> _PROBLEM DETAILS_: In the material below, find each line holding the string "enhance" and copy it.

> _THE INPUT_:
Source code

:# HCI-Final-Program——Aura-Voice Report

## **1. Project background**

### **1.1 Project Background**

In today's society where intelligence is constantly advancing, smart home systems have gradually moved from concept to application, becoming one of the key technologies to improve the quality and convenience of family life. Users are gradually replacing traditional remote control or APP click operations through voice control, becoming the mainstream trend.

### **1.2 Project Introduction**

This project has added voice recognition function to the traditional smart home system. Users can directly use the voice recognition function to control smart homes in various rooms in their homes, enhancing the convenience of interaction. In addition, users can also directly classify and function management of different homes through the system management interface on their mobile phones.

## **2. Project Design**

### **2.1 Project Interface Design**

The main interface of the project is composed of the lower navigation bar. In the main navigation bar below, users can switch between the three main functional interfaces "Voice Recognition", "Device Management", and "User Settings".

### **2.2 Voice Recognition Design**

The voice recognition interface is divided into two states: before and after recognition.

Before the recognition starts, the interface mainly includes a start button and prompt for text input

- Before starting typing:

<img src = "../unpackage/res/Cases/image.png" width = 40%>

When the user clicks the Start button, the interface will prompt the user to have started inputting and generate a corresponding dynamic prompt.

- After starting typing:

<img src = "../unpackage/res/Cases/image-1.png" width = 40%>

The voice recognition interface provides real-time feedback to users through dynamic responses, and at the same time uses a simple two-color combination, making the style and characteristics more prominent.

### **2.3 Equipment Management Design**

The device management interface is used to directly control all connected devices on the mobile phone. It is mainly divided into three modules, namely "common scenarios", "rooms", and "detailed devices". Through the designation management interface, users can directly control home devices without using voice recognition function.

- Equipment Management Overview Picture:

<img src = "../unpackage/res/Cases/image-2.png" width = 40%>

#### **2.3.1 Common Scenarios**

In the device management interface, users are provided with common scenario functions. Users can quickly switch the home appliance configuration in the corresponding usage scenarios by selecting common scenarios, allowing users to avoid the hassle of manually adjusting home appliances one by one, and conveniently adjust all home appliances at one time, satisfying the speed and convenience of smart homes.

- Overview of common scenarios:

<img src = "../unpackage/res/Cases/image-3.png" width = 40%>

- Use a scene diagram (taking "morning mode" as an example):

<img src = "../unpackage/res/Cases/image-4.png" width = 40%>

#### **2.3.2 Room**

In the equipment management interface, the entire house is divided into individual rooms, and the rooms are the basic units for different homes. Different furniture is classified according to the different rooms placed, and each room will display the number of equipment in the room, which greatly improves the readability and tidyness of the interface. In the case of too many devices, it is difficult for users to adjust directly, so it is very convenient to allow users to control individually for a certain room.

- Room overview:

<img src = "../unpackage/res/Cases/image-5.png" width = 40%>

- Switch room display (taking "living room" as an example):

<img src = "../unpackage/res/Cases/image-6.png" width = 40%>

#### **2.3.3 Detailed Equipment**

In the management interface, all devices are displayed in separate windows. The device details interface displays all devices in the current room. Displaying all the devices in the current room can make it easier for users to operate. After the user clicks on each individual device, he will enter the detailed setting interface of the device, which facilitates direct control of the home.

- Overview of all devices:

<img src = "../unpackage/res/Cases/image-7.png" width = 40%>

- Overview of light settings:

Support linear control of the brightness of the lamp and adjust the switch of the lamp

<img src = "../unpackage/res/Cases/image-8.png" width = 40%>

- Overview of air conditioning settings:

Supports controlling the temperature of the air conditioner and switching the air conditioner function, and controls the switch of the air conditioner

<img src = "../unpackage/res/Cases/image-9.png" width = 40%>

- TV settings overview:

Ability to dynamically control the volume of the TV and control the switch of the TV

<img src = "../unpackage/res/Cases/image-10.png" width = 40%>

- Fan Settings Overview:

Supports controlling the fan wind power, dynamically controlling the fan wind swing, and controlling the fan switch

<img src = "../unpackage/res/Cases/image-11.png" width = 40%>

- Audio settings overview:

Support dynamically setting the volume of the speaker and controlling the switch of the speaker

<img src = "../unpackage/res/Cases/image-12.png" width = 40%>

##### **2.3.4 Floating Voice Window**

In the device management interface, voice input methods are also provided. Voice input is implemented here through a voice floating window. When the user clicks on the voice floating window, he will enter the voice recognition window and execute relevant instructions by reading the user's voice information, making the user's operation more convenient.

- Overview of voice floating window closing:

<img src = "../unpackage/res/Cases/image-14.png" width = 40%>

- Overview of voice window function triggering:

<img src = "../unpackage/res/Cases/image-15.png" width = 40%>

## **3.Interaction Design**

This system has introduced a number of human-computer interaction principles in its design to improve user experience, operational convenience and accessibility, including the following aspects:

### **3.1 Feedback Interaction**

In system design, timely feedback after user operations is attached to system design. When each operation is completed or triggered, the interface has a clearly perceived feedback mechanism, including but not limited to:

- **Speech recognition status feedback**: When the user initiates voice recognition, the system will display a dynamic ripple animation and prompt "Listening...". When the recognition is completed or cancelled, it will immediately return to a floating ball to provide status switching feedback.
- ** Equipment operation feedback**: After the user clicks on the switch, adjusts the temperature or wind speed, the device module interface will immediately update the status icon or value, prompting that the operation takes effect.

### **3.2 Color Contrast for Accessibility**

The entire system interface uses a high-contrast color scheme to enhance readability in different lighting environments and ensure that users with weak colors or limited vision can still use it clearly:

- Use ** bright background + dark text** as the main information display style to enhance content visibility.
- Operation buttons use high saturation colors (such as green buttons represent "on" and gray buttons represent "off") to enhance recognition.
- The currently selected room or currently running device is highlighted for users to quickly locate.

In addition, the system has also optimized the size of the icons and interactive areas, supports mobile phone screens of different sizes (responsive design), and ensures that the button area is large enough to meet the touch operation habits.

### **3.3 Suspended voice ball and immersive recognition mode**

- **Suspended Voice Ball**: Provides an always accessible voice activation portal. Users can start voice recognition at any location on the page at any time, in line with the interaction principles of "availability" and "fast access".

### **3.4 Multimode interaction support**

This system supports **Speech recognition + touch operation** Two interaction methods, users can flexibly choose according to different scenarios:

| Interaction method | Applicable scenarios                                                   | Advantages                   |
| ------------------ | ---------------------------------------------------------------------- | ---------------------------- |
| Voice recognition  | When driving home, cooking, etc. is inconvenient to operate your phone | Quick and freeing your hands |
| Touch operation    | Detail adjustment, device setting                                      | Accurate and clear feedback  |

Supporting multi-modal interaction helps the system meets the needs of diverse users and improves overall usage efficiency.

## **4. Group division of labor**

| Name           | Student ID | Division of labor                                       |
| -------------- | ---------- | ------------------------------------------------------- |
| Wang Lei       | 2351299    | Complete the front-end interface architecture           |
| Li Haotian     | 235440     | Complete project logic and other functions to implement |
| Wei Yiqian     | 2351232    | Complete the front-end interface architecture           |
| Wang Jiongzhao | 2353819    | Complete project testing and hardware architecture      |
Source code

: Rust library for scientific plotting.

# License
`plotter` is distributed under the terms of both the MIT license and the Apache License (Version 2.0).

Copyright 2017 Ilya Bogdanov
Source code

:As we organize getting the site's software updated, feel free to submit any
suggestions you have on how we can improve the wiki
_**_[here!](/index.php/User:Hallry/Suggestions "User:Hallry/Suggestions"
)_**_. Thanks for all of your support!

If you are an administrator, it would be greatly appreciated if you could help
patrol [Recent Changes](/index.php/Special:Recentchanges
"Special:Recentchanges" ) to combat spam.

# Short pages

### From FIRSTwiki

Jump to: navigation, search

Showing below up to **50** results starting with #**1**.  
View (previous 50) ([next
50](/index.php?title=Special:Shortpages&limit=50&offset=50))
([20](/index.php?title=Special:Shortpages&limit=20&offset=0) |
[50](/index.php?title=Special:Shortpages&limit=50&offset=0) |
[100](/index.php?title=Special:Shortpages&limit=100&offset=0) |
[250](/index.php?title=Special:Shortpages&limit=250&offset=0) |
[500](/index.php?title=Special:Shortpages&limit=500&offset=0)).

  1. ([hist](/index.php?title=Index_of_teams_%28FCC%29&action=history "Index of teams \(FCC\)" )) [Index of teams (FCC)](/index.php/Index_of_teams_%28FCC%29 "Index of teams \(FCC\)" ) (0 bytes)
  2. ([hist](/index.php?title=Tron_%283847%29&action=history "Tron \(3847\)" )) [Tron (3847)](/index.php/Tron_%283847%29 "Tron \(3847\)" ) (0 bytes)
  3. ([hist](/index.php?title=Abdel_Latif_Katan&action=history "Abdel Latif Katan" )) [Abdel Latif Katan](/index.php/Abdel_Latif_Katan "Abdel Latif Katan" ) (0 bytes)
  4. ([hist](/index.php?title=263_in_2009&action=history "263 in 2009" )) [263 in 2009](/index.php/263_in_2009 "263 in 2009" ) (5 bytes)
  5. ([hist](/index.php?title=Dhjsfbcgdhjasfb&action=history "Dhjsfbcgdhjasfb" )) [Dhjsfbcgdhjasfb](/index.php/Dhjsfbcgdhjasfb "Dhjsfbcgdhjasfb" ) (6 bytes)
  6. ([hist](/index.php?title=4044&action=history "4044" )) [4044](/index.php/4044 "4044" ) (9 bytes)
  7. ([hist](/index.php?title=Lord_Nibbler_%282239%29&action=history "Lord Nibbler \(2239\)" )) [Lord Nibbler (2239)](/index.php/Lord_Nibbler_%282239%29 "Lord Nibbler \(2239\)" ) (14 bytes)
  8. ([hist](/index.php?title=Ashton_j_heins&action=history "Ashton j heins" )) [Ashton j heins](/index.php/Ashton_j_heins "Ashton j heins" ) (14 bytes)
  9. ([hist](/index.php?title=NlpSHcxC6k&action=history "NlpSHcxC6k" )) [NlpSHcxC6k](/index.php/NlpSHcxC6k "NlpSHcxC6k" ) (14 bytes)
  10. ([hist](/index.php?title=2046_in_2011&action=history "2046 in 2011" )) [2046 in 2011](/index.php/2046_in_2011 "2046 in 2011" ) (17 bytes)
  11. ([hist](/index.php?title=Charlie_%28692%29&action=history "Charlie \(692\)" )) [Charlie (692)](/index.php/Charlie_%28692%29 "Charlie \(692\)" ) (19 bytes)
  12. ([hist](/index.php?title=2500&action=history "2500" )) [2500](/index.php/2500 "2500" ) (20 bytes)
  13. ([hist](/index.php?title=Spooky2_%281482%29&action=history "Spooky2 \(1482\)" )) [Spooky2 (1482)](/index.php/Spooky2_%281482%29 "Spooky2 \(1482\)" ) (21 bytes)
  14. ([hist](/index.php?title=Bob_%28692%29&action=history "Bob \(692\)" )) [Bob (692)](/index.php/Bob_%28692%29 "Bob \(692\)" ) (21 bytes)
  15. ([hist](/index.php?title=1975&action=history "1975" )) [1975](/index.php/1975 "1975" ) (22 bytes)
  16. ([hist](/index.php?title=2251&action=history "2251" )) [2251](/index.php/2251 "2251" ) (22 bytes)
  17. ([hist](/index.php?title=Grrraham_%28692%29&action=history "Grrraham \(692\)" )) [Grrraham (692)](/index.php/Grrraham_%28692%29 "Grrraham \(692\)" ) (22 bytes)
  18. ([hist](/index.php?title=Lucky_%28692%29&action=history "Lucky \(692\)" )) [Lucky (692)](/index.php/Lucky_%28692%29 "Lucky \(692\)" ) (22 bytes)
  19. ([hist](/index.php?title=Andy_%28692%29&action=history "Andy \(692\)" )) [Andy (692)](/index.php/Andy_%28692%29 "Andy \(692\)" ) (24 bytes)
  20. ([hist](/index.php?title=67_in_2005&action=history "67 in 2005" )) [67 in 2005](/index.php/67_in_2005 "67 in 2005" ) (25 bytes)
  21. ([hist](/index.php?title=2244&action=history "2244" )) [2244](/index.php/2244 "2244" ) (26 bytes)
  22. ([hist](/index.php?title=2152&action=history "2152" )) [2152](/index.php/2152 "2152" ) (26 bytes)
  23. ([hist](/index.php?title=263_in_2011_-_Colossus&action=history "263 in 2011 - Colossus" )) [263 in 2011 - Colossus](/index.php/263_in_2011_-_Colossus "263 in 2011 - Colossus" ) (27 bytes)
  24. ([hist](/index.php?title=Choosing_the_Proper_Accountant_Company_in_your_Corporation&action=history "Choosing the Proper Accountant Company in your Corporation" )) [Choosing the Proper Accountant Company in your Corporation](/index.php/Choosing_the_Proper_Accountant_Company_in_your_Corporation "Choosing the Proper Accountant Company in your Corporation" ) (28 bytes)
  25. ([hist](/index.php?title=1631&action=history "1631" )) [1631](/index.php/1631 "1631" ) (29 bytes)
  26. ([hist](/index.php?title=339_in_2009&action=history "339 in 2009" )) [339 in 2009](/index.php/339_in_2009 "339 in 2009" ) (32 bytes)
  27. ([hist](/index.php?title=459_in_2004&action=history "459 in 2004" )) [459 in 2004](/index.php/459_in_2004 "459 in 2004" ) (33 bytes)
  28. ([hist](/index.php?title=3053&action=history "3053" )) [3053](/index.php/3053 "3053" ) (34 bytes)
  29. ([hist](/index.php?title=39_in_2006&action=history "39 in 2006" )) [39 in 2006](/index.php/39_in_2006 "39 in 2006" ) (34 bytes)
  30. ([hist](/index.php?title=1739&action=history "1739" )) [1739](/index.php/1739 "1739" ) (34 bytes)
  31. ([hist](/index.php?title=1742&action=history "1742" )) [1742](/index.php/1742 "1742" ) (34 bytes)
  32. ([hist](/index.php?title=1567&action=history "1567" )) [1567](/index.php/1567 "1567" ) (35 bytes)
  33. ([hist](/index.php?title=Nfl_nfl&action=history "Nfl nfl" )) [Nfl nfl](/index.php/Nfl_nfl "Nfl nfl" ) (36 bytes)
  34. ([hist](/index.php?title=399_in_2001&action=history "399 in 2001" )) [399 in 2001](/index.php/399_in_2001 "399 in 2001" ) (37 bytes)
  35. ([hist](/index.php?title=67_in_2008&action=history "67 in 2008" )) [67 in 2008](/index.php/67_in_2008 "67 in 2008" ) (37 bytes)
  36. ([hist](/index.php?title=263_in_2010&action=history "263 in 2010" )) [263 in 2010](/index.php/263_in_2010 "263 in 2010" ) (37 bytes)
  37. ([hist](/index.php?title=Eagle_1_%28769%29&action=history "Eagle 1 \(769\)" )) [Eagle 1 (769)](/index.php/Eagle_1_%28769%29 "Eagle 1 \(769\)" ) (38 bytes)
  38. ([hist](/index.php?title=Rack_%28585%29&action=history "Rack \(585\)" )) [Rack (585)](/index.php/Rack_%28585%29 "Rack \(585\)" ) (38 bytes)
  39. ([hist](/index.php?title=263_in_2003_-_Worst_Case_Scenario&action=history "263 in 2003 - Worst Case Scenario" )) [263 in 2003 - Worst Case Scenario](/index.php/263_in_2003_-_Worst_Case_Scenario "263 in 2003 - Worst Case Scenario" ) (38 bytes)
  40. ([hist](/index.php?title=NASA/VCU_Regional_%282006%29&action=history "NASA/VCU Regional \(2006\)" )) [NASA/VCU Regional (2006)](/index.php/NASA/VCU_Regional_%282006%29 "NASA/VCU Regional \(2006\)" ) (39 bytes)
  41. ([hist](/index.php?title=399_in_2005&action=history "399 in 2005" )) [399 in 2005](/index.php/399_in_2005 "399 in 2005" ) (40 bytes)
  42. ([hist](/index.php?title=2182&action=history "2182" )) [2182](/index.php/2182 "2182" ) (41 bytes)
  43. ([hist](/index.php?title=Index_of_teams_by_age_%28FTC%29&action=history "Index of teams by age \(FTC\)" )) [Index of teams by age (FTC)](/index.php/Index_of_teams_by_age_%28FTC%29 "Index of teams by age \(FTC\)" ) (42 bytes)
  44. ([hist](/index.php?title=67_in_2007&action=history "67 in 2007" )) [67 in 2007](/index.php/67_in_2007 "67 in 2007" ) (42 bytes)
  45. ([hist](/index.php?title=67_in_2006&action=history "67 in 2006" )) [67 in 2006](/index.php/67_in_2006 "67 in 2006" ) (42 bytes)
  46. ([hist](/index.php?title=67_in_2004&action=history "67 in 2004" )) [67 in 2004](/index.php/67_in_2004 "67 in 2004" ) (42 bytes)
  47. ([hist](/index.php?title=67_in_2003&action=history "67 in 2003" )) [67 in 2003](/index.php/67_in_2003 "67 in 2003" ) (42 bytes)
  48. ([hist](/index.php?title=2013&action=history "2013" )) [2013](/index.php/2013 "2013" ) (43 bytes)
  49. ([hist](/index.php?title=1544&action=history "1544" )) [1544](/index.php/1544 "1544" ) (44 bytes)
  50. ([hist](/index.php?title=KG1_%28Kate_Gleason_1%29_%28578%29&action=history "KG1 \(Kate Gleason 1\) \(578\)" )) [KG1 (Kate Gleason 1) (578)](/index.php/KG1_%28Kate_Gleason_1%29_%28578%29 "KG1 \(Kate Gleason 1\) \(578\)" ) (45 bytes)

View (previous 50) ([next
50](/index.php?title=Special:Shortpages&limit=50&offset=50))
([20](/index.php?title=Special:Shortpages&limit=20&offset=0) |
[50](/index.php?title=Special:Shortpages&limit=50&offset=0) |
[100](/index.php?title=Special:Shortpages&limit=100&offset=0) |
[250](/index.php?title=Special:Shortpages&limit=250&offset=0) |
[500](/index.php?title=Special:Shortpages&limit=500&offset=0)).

> _TASK SOLUTION_:
The entire system interface uses a high-contrast color scheme to enhance readability in different lighting environments and ensure that users with weak colors or limited vision can still use it clearly:
- Use ** bright background + dark text** as the main information display style to enhance content visibility.
- Operation buttons use high saturation colors (such as green buttons represent "on" and gray buttons represent "off") to enhance recognition.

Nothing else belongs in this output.